Predicting compressive strength of polyurethane-modified light weight geopolymer bricks using hybrid AI models
Aïssa RezzougAbstract
Lightweight geopolymer bricks have emerged as efficient and sustainable architectural materials, offering reduced density, enhanced thermal insulation, and excellent fire resistance. Their lower structural weight improves seismic performance and design flexibility, while their reduced carbon footprint makes them a viable alternative to conventional construction materials. In parallel, Artificial Intelligence-driven predictive approaches have become essential for optimizing material performance and accelerating innovation in sustainable construction. This study investigates the application of advanced hybrid AI models, ANFIS-GA, CNN-LSTM, SVM + K-means, and XGBoost + K-means to predict the compressive strength of polyurethane-modified lightweight geopolymer bricks.
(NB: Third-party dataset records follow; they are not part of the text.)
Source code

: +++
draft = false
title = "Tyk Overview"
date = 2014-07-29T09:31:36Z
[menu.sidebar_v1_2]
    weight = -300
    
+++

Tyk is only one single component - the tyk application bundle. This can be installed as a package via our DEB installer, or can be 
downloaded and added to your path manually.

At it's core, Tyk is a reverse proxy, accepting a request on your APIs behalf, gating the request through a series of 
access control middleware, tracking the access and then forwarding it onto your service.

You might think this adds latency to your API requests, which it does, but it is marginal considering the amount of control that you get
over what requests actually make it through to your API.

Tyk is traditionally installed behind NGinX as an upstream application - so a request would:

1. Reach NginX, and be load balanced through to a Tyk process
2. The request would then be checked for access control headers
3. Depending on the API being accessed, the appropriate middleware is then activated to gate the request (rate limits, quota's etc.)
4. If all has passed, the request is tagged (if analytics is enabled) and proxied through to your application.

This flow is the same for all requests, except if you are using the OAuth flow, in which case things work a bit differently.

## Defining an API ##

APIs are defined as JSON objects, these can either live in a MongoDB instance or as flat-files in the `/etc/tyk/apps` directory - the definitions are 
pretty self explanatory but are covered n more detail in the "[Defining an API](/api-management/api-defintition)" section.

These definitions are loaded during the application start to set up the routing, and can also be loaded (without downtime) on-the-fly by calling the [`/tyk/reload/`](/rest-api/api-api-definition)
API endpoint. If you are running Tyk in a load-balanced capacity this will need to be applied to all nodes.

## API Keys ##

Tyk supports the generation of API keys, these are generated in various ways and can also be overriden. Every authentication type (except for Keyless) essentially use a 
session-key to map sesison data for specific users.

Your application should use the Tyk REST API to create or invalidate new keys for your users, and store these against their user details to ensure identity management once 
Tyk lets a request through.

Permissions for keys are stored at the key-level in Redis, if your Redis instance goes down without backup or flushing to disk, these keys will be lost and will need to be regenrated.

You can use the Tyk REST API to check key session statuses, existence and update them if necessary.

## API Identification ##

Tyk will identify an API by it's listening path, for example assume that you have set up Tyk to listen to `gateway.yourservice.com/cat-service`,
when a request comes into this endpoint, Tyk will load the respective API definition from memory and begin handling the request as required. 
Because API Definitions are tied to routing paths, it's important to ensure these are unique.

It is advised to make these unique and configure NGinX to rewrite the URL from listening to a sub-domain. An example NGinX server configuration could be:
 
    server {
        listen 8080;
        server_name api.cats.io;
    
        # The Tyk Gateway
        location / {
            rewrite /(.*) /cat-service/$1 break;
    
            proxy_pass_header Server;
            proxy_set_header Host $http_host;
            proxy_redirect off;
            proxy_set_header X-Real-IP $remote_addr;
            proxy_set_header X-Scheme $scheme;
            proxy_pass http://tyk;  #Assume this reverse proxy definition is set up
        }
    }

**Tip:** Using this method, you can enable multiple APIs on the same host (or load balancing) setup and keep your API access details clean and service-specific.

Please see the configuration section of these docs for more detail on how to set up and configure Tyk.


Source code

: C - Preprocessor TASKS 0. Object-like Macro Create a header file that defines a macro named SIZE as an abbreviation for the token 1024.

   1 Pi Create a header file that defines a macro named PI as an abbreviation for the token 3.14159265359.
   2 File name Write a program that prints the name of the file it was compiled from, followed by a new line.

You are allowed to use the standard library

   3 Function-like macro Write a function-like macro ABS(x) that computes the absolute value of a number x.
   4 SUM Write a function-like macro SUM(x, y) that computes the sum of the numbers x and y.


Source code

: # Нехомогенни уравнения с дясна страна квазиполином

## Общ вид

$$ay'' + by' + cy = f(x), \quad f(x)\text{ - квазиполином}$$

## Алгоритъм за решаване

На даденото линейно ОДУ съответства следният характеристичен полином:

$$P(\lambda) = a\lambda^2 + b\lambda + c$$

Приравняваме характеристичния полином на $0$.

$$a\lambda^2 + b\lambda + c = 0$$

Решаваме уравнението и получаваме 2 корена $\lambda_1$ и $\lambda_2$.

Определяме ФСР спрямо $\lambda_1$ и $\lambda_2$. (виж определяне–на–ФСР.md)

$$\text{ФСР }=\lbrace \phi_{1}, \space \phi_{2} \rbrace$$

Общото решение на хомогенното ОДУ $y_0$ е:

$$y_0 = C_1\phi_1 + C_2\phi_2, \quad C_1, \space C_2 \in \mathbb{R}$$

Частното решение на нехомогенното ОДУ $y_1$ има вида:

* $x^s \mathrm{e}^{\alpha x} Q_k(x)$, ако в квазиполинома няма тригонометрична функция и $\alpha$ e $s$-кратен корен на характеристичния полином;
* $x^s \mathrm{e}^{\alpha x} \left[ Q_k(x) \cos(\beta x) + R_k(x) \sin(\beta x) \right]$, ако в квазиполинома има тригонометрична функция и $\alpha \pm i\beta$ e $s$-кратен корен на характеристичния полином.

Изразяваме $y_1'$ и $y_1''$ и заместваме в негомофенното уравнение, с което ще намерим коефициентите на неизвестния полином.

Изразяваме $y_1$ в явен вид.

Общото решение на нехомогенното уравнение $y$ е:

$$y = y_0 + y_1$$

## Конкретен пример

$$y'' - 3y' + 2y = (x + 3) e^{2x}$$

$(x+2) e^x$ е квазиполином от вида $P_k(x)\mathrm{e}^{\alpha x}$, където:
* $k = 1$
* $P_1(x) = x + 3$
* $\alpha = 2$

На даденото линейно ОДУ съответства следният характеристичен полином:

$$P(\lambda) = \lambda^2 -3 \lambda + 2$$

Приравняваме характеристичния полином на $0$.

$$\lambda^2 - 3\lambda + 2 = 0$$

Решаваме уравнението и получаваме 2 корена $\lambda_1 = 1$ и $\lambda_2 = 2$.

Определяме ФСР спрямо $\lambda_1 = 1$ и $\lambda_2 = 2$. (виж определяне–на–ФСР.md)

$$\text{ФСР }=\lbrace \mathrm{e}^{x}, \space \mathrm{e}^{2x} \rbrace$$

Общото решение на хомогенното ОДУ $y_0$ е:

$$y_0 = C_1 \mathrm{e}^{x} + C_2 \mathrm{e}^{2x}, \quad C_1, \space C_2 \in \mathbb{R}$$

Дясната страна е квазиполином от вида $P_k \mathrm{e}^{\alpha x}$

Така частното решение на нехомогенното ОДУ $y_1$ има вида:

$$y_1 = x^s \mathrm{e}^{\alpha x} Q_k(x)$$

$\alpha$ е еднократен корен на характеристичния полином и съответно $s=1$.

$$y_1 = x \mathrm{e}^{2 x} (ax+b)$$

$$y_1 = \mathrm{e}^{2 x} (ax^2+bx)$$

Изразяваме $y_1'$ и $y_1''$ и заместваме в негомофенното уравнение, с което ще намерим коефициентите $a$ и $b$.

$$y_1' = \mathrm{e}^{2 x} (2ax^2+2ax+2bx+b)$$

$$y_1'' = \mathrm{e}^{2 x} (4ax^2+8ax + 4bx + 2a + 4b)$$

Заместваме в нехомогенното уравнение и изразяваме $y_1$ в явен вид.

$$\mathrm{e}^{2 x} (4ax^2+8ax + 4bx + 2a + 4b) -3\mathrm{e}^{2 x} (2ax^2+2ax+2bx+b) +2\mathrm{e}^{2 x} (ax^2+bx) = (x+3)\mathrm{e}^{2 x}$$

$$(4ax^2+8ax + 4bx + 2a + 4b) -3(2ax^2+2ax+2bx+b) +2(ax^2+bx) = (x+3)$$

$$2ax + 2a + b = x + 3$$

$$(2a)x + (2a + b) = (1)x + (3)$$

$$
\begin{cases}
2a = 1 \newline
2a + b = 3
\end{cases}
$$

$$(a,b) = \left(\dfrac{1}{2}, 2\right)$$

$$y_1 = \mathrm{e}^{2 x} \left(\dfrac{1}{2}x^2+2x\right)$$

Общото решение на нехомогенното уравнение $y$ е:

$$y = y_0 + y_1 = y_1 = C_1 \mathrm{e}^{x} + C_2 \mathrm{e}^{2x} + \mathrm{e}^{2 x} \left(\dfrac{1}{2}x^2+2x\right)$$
A comprehensive dataset of samples was analyzed using statistical and machine learning techniques to evaluate the influence of mix design parameters on compressive strength. The results demonstrate excellent predictive performance, also the Area Under the Curve (AUC) values for all models were remarkably high, ranging between 0.97 and 1.00, for both the training and testing datasets. Among the models, XGBoost + K-means and SVM + K-means achieved superior accuracy, with R 2 values up to 0.98 (training) and 0.96 (testing), alongside low error metrics (MAE = 1.00 MPa, RMSE = 2.25 MPa). High prediction reliability was further confirmed through coverage metrics within ±3 MPa and ±5 MPa. These findings highlight the effectiveness of hybrid AI models in predictive performance of polyurethane-modified geopolymer systems and demonstrate their potential for intelligent material design, performance optimization, and sustainable construction applications.